DATA EXCERPTS Start Marker
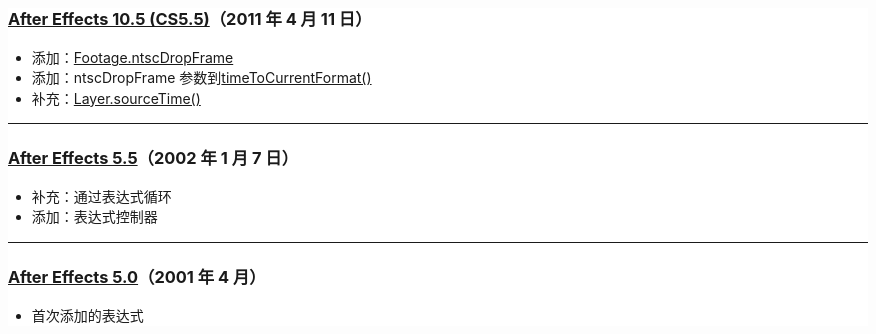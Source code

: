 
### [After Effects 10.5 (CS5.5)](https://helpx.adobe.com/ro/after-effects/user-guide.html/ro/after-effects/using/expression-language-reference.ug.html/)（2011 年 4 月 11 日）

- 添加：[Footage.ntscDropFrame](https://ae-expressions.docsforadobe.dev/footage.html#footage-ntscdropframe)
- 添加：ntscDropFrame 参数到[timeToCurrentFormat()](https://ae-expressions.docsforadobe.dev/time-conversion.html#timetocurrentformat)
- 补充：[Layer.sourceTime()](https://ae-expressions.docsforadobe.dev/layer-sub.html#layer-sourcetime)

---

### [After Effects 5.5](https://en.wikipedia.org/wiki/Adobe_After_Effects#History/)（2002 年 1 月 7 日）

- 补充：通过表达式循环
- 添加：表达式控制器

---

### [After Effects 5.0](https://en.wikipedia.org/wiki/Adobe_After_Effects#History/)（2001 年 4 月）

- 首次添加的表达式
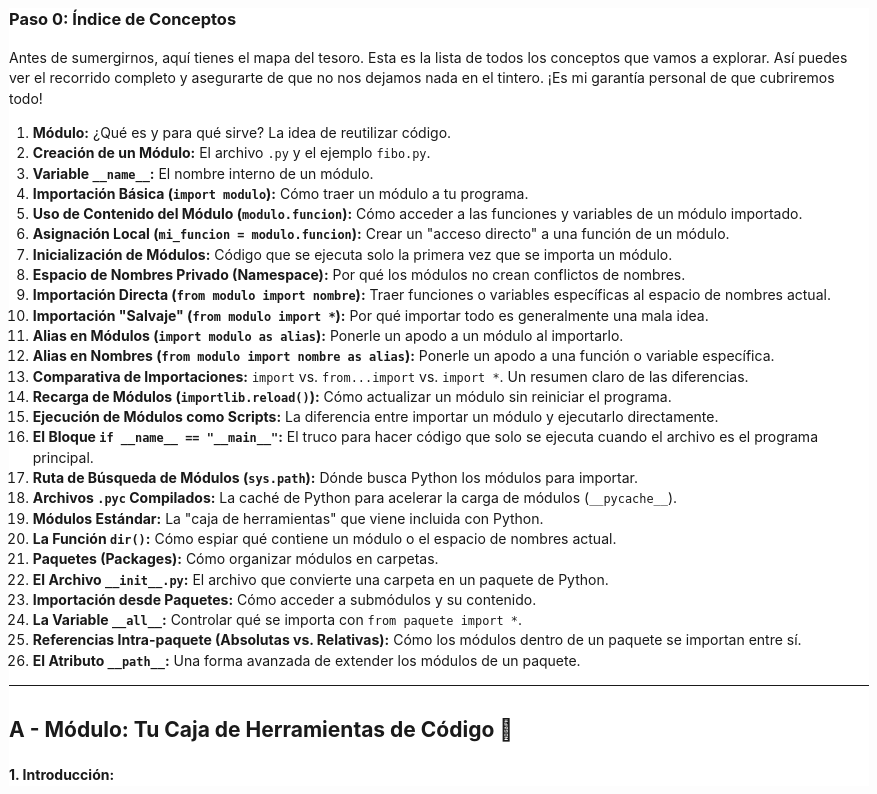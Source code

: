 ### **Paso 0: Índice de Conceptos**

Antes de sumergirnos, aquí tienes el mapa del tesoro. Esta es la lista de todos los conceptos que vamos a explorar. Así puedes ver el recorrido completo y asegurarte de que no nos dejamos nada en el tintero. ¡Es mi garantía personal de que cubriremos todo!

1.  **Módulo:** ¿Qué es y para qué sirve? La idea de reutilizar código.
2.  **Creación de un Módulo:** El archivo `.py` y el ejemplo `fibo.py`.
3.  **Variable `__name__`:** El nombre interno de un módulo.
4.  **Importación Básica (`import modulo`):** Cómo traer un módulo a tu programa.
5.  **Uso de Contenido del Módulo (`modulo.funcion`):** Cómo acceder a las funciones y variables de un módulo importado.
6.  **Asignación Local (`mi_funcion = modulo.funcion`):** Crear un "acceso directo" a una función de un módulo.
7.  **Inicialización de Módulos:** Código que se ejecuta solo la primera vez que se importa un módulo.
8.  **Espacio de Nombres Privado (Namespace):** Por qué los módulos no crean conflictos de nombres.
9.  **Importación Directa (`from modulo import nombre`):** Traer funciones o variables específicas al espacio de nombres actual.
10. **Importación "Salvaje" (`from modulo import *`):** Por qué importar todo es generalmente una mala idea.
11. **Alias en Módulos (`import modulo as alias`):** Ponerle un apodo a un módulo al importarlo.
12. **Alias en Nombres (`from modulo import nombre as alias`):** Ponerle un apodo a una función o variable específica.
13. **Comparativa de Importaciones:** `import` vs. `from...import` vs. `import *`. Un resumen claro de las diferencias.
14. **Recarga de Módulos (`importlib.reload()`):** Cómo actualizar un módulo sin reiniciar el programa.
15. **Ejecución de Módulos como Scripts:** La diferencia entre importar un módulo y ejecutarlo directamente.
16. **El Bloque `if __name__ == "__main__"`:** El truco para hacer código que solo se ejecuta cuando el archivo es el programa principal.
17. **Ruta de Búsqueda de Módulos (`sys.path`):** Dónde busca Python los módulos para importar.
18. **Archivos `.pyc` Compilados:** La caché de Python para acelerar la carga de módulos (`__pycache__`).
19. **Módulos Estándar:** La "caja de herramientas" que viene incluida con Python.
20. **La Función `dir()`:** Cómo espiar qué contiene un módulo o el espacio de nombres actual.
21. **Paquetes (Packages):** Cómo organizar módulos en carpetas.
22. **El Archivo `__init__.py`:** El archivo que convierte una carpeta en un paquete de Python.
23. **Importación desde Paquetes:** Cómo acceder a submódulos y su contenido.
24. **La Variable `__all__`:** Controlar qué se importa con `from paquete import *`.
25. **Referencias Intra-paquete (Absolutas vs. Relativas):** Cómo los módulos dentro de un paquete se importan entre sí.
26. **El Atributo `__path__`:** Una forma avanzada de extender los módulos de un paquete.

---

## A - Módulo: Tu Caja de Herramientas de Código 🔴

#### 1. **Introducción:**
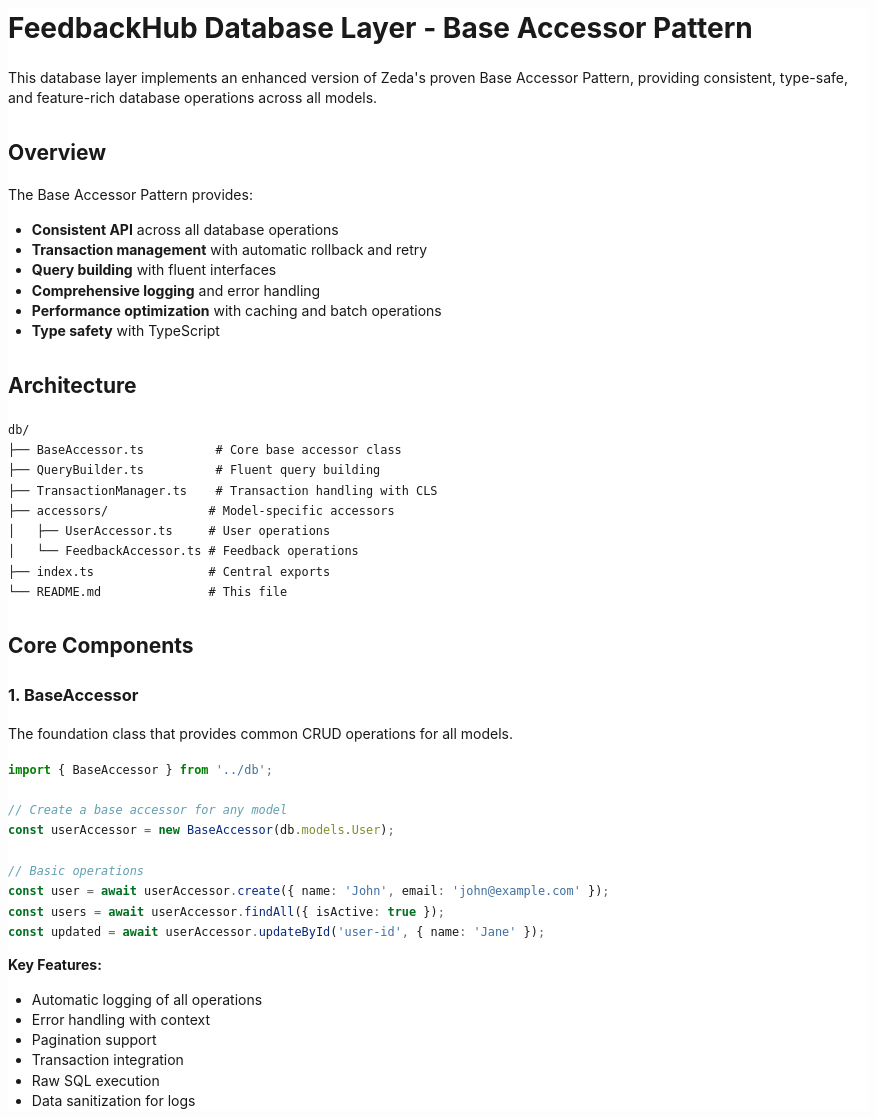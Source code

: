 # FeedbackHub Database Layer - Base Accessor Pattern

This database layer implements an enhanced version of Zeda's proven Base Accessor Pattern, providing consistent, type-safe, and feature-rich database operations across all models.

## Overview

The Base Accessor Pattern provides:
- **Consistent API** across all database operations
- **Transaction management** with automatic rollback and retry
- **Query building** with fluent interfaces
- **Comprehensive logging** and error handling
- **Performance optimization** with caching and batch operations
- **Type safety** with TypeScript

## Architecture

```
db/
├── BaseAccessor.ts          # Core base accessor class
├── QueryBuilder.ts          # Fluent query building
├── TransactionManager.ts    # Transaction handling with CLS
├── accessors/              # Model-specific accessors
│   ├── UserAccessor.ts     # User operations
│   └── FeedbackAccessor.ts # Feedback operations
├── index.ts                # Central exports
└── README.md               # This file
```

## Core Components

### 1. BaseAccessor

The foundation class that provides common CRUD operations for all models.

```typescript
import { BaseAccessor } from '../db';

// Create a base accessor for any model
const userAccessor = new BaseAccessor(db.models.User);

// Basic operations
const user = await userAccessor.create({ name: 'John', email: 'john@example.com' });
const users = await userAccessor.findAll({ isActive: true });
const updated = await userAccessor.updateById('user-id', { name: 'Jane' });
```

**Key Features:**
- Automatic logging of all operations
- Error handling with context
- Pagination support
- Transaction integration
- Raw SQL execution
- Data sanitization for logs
DATA EXCERPTS End Marker
• _WHAT THIS TASK INVOLVES_:
Go through the records above and return every line that holds the string "wikipedia".

• _SOLUTION BELOW_:
### [After Effects 5.5](https://en.wikipedia.org/wiki/Adobe_After_Effects#History/)（2002 年 1 月 7 日）
### [After Effects 5.0](https://en.wikipedia.org/wiki/Adobe_After_Effects#History/)（2001 年 4 月）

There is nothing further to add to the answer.